Erik Coelingh, head of safety and driver assist technologies, Volvo
Volvo, self-driving vehicle simulator
The manufacturers of self-driving cars have a terrific product. Who doesn't want to be driven around without having to be constantly alert and in charge of a vehicle? Computerized directions tell your vehicle where you want to go and the technology takes charge. Relax, do something else, that self-driving car will get you to your destination; safe and sound and no sweat on your part. Oh sure, there will be times when the computer suddenly signals that it is unable to interpret what is happening on the road, and nudges you, the 'driver' to use your human intelligence to decipher the situation and respond.
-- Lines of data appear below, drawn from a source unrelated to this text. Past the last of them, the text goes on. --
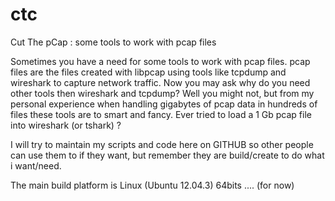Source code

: ctc
===

Cut The pCap : some tools to work with pcap files

Sometimes you have a need for some tools to work with pcap files.
pcap files are the files created with libpcap using tools like tcpdump and wireshark to capture network traffic.
Now you may ask why do you need other tools then wireshark and tcpdump? Well you might not, but from my personal experience when handling gigabytes of pcap data in hundreds of files these tools are to smart and fancy. 
Ever tried to load a 1 Gb pcap file into wireshark (or tshark) ?

I will try to maintain my scripts and code here on GITHUB so other people can use them to if they want, but remember they are build/create  to do what i want/need.

The main build platform is Linux (Ubuntu 12.04.3) 64bits .... (for now)


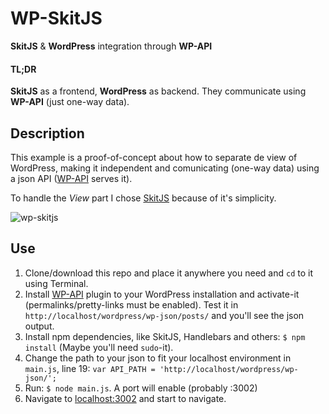 # WP-SkitJS
**SkitJS** &amp; **WordPress** integration through **WP-API**

#### TL;DR
**SkitJS** as a frontend, **WordPress** as backend. They communicate using **WP-API** (just one-way data).

## Description
This example is a proof-of-concept about how to separate de view of WordPress, making it independent and comunicating (one-way data) using a json API ([WP-API](https://wordpress.org/plugins/json-rest-api/) serves it).

To handle the *View* part I chose [SkitJS](http://skitjs.com/) because of it's simplicity.

![wp-skitjs](https://dl.dropboxusercontent.com/u/3522/wp-skitjs.png)

## Use

1. Clone/download this repo and place it anywhere you need and `cd` to it using Terminal.
2. Install [WP-API](https://wordpress.org/plugins/json-rest-api/) plugin to your WordPress installation and activate-it (permalinks/pretty-links must be enabled). Test it in `http://localhost/wordpress/wp-json/posts/` and you'll see the json output.
3. Install npm dependencies, like SkitJS, Handlebars and others: `$ npm install` (Maybe you'll need `sudo`-it).
4. Change the path to your json to fit your localhost environment in `main.js`, line 19: `var API_PATH = 'http://localhost/wordpress/wp-json/';`
5. Run: `$ node main.js`. A port will enable (probably :3002)
6. Navigate to [localhost:3002](http://localhost:3002) and start to navigate.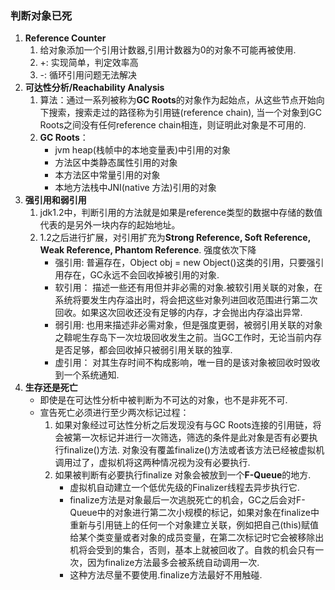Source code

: ### 判断对象已死

1. **Reference Counter**
	1. 给对象添加一个引用计数器,引用计数器为0的对象不可能再被使用.
	2. +: 实现简单，判定效率高
	3. -: 循环引用问题无法解决
2. **可达性分析/Reachability Analysis**
	1. 算法：通过一系列被称为**GC Roots**的对象作为起始点，从这些节点开始向下搜索，搜索走过的路径称为引用链(reference chain), 当一个对象到GC Roots之间没有任何reference chain相连，则证明此对象是不可用的.
	2. **GC Roots**：
		* jvm heap(栈帧中的本地变量表)中引用的对象
		* 方法区中类静态属性引用的对象
		* 本方法区中常量引用的对象
		* 本地方法栈中JNI(native 方法)引用的对象
3. **强引用和弱引用**
	1. jdk1.2中，判断引用的方法就是如果是reference类型的数据中存储的数值代表的是另外一块内存的起始地址。
	2. 1.2之后进行扩展，对引用扩充为**Strong Reference, Soft Reference, Weak Reference, Phantom Reference**. 强度依次下降
		* 强引用: 普遍存在，Object obj = new Object()这类的引用，只要强引用存在，GC永远不会回收掉被引用的对象.
		* 软引用： 描述一些还有用但并非必需的对象.被软引用关联的对象，在系统将要发生内存溢出时，将会把这些对象列进回收范围进行第二次回收。如果这次回收还没有足够的内存，才会抛出内存溢出异常.
		* 弱引用: 也用来描述非必需对象，但是强度更弱，被弱引用关联的对象之鞥呢生存岛下一次垃圾回收发生之前。当GC工作时，无论当前内存是否足够，都会回收掉只被弱引用关联的独享.
		* 虚引用： 对其生存时间不构成影响，唯一目的是该对象被回收时毁收到一个系统通知.
4. **生存还是死亡**
	* 即使是在可达性分析中被判断为不可达的对象，也不是非死不可.
	* 宣告死亡必须进行至少两次标记过程：
		1. 如果对象经过可达性分析之后发现没有与GC Roots连接的引用链，将会被第一次标记并进行一次筛选，筛选的条件是此对象是否有必要执行finalize()方法. 对象没有覆盖finalize()方法或者该方法已经被虚拟机调用过了，虚拟机将这两种情况视为没有必要执行.
		2. 如果被判断有必要执行finalize 对象会被放到一个**F-Queue**的地方.
			* 虚拟机自动建立一个低优先级的Finalizer线程去异步执行它.
			* finalize方法是对象最后一次逃脱死亡的机会，GC之后会对F-Queue中的对象进行第二次小规模的标记，如果对象在finalize中重新与引用链上的任何一个对象建立关联，例如把自己(this)赋值给某个类变量或者对象的成员变量，在第二次标记时它会被移除出机将会受到的集合，否则，基本上就被回收了。自救的机会只有一次，因为finalize方法最多会被系统自动调用一次.
			* 这种方法尽量不要使用.finalize方法最好不用触碰.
Except that you'd immersed yourself in a fascinating game on your smartphone and weren't paying attention. Why should you, the car was being computer-guided, and you were completely out of synch with what was happening. And then when the signal came 'over-to-you', you didn't know what was happening any more than the computer did. Google discovered to its great chagrin that even their own employees who should have an idea of what's happening and what their responsibilities are in that kind of situation, failed the test.
Google’s self-driving cars are going longer and longer before deciding to disengage and hand control back to humans.
After deciding to reward their employees by giving them their own self-driving cars to be used for their commutes to work and home, they checked back on the automatic recording of how swimmingly things went in the process. And what they saw gave those executives splitting headaches. Employees were recorded by cameras to be clambering into the back of the vehicle, climbing out an open car window, smooching, and other undriverly escapades, according to two (former) Google engineers. "We saw stuff that made us a little nervous", admitted roboticist Chris Urmson at the time in charge of the project.

We all like to believe in the 'intelligence' of robotic cars. They've been programmed, after all, to interpret and rationalize to a degree. There are set patterns they recognize and respond to. Kind of like the human brain. But not quite, not quite yet. Optimistically, engineers feel another decade of experimental research and tinkering should do the trick. For the present, autonomous driving will not be completely independent of a driver's attention when hand-offs are an instant situation requiring immediate recourse to action.

Computers may be capable at this juncture of winning chess games and sending chess masters of global renown into the sulks, but they are not yet at that stage when they are able to judge situations on the road and instantly react as a human should and would. And the human sitting in the car who has to be prepared for that moment when the computer tells him that it's his turn, and quickly, to avoid disaster, may not be prepared for that moment though he/she should be. We're dealing with human nature here, not a mechanical device.

There are five levels of human-to-machine controls that the automotive industry has established to date. Level 0 represents manual driving, and Level 6 is complete autonomy, while Level 3 represents that point when the artificial intelligence manoeuvering the car turns to the human to address an emergency. Except that though the human relies on the artificial intelligence to do its thing, the artificial intelligence, though it may not be aware of it, cannot entirely depend on the human to spell it during that emergency situation.

According to Nauto, a startup that developed a system capable of simultaneously observing both driver and outside environment to provide, as required, alerts, a "driver distraction event" occurs every six kilometers, on average. At Stanford University scientists showed research results illustrating that most drivers need over five seconds to successfully regain control of a car. Google saw what is called "overtrust" on the part of automotive engineers when it matched employees with its prototype self-driving cars.

Audi's commercial vehicle with Level 3 autonomy expected out next month will be geared to give drivers eight to ten seconds to intervene in an emergency situation, while the car moves at 60 kilometers an hour in stop-and-go traffic. The concern, needless to say, is human operators who may be engrossed in email or deep in a game they're trying to master. Perhaps the template in solving the situation can be the study of challenges faced by the airlines industry in ensuring that airplane pilots remain vigilant while the planes are on automatic pilot.